Gimmestad: Construction is a ‘pretty dang good profession'

Journal Construction Editor


Sometimes it's who you know that sets your career path. For Curt Gimmestad, it turned out to be who he married.

Gimmestad wed the youngest sister of Dan Absher, whose family has owned Absher Construction in Puyallup since 1940.

“It's funny how some doors open,” Gimmestad said about the day 26 years ago when Dan Absher asked him to join Absher Construction. At the time, Gimmestad was working in sales management for Rudd Co., a maker of surface coatings. He joined Absher as a project engineer, then became a project manager, a division director and now is an operations director.

“I feel very lucky to be in this industry,” he said. “It means a lot to me.”

Gimmestad can add president of the Associated General Contractors of Washington to his list of career accomplishments.

His top goal as 2020 president is to continue promoting construction as a career opportunity.

“It's not just a job, it's a pretty dang good profession,” he said, pointing out that many in the industry have six-figure incomes.

Gimmestad is also big on education, serving as an instructor and executive committee board member on the AGC Education Foundation. He also is working with the AGC to expand the Core Plus program into the construction industry. Core Plus is a two-year written curriculum for high school industrial arts teachers.

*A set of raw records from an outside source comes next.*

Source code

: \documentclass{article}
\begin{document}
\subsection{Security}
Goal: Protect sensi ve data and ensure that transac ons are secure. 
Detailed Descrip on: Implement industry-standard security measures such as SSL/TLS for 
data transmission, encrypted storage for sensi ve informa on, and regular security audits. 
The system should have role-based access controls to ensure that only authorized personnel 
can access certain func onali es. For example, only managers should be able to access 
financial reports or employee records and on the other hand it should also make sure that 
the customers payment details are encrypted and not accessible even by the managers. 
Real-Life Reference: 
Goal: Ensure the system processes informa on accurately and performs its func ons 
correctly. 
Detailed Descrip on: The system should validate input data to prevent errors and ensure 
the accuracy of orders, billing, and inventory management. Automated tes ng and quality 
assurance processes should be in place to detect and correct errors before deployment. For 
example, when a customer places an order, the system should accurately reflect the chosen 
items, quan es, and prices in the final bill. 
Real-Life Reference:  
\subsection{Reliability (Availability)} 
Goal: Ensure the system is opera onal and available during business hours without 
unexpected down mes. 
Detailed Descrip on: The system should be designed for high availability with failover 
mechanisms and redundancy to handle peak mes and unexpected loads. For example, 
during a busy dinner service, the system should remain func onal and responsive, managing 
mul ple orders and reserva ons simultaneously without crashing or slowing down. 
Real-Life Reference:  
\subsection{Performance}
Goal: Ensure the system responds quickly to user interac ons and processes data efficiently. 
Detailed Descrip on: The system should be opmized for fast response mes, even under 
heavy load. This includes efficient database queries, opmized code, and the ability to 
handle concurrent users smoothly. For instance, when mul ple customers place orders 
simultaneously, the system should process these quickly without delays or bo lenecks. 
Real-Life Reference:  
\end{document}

Then he's getting behind a local AGC program that's about to go national: the Culture of Care initiative. This program was started nearly two years ago by AGC of Washington Executive Vice President David D'Hondt and his team to promote workplace diversity. It's being adopted by the AGC of America.

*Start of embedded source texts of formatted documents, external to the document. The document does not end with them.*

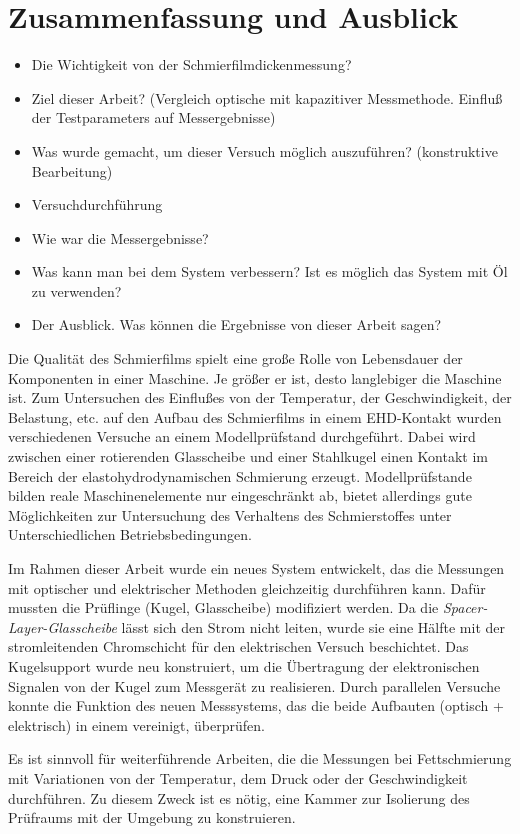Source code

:\chapter{Zusammenfassung und Ausblick}
\label{zusammenfassung_und_ausblick}

\begin{itemize}
    \item Die Wichtigkeit von der Schmierfilmdickenmessung?
    \item Ziel dieser Arbeit? (Vergleich optische mit kapazitiver Messmethode. Einfluß der Testparameters auf Messergebnisse)
    \item Was wurde gemacht, um dieser Versuch möglich auszuführen? (konstruktive Bearbeitung)
    \item Versuchdurchführung
    \item Wie war die Messergebnisse?
    \item Was kann man bei dem System verbessern? Ist es möglich das System mit Öl zu verwenden?
    \item Der Ausblick. Was können die Ergebnisse von dieser Arbeit sagen?
\end{itemize}

Die Qualität des Schmierfilms spielt eine große Rolle von Lebensdauer der Komponenten in einer Maschine.
Je größer er ist, desto langlebiger die Maschine ist.  
Zum Untersuchen des Einflußes von der Temperatur, der Geschwindigkeit, der Belastung, etc. auf den Aufbau des Schmierfilms in einem EHD-Kontakt wurden verschiedenen Versuche an einem Modellprüfstand durchgeführt.
Dabei wird zwischen einer rotierenden Glasscheibe und einer Stahlkugel einen Kontakt im Bereich der elastohydrodynamischen Schmierung erzeugt.
Modellprüfstande bilden reale Maschinenelemente nur eingeschränkt ab, bietet allerdings gute Möglichkeiten zur Untersuchung des Verhaltens des Schmierstoffes unter Unterschiedlichen Betriebsbedingungen.

Im Rahmen dieser Arbeit wurde ein neues System entwickelt, das die Messungen mit optischer und elektrischer Methoden gleichzeitig durchführen kann.
Dafür mussten die Prüflinge (Kugel, Glasscheibe) modifiziert werden.
Da die \textit{Spacer-Layer-Glasscheibe} lässt sich den Strom nicht leiten, wurde sie eine Hälfte mit der stromleitenden Chromschicht für den elektrischen Versuch beschichtet.
Das Kugelsupport wurde neu konstruiert, um die Übertragung der elektronischen Signalen von der Kugel zum Messgerät zu realisieren.
Durch parallelen Versuche konnte die Funktion des neuen Messsystems, das die beide Aufbauten (optisch + elektrisch) in einem vereinigt, überprüfen.


Es ist sinnvoll für weiterführende Arbeiten, die die Messungen bei Fettschmierung mit Variationen von der Temperatur, dem Druck oder der Geschwindigkeit durchführen.
Zu diesem Zweck ist es nötig, eine Kammer zur Isolierung des Prüfraums mit der Umgebung zu konstruieren.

Another priority for Gimmestad this year is to make sure the construction industry is being treated fairly. He said there is a bill in the Legislature that would require contractors to list every subcontractor on public projects, as a way to stop bid shopping. The challenge, he said, is there are hundreds of bids from subcontractors on big projects, some coming minutes before a bid opening. The proposed law would leave little time to vet nuances in bids, he said.

Gimmestad also wants to make sure members are getting value from the association at all levels: local, regional and national. As an example, the AGC is pushing for transportation funding on the national level.

Gimmestad said the construction industry is facing some challenges other than the elephant-in-the-room worker shortage. One is modular construction and its effectiveness and impact on labor. Another is robotics on the jobsite.

Local construction activity will continue to be strong this year but may retract somewhat in 2021, according to Gimmestad. Slowing in the private sector could be offset by gains in public work, as there are a lot of school bonds out now, he added.

Gimmestad said the long-term outlook for local construction is optimistic, as more people are expected to move into the area over the next 20 to 30 years.

Over the years at Absher Construction, Gimmestad has helped build many projects. He said his favorite projects are those that benefit the community, such as schools and recreation centers.

“When you walk into a brand new or renovated school you see a difference, it's pretty special,” he said.

One of those community projects that stood out was a skilled nursing facility in Walla Walla for the U.S. Department of Veterans Affairs. Gimmestad said veterans were shedding tears during the opening ceremony.

Gimmestad spends his spare time outdoors, where he likes to fly fish, hunt and golf. He said he could have been a cowboy. “I could easily work on a farm,” he said.